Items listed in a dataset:
* * * * * * * * *
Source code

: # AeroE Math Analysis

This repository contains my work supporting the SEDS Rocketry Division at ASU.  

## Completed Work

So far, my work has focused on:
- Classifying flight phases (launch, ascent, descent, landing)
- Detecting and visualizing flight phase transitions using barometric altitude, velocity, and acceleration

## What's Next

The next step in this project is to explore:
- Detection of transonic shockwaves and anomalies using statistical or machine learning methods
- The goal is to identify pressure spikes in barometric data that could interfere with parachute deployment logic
* * * * * * * * *
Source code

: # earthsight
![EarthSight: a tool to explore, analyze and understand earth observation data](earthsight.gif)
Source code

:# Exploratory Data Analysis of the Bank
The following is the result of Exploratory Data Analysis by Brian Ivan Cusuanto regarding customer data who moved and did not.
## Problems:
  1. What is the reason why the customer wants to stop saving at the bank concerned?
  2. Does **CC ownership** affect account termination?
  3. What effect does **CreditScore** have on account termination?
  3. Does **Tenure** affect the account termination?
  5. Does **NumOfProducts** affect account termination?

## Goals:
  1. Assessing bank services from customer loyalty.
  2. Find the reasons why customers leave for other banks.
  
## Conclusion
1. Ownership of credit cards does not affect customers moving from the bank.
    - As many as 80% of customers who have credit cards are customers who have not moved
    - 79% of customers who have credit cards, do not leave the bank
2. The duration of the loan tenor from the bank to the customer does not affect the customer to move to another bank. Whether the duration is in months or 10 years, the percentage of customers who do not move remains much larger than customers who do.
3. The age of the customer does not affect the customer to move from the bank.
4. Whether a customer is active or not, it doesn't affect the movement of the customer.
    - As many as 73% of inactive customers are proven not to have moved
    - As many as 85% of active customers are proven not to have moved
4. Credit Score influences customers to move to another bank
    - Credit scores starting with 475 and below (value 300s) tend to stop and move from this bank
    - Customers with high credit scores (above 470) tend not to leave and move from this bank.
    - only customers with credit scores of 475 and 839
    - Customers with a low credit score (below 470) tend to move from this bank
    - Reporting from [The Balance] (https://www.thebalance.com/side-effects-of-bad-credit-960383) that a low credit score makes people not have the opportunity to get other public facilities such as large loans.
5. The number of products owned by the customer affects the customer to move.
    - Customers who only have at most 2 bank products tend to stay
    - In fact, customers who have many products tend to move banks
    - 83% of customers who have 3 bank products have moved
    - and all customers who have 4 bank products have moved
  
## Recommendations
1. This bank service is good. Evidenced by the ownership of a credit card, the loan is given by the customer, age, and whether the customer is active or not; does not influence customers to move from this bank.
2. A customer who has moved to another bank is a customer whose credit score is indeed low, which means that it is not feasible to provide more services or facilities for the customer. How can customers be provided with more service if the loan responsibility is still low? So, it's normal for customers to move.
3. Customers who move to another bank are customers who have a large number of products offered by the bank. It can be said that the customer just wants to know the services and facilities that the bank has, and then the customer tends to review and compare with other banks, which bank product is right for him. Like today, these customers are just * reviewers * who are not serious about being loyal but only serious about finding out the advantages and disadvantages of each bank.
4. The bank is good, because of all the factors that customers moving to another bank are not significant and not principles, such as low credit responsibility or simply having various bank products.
* * * * * * * * *
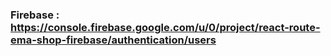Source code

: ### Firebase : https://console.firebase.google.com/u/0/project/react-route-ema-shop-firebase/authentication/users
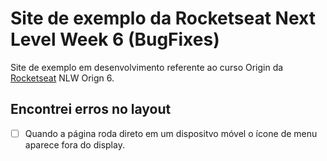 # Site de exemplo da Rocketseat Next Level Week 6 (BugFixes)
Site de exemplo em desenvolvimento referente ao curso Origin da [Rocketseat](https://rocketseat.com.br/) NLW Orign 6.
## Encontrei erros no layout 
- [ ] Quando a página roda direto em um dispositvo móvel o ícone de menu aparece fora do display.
* * * * * * * * *
Instructions for the task
From the records above, transcribe without alteration every line from the one with "## Recommendations" to the one with "1. This bank", inclusive.

Finished exercise
## Recommendations
1. This bank service is good. Evidenced by the ownership of a credit card, the loan is given by the customer, age, and whether the customer is active or not; does not influence customers to move from this bank.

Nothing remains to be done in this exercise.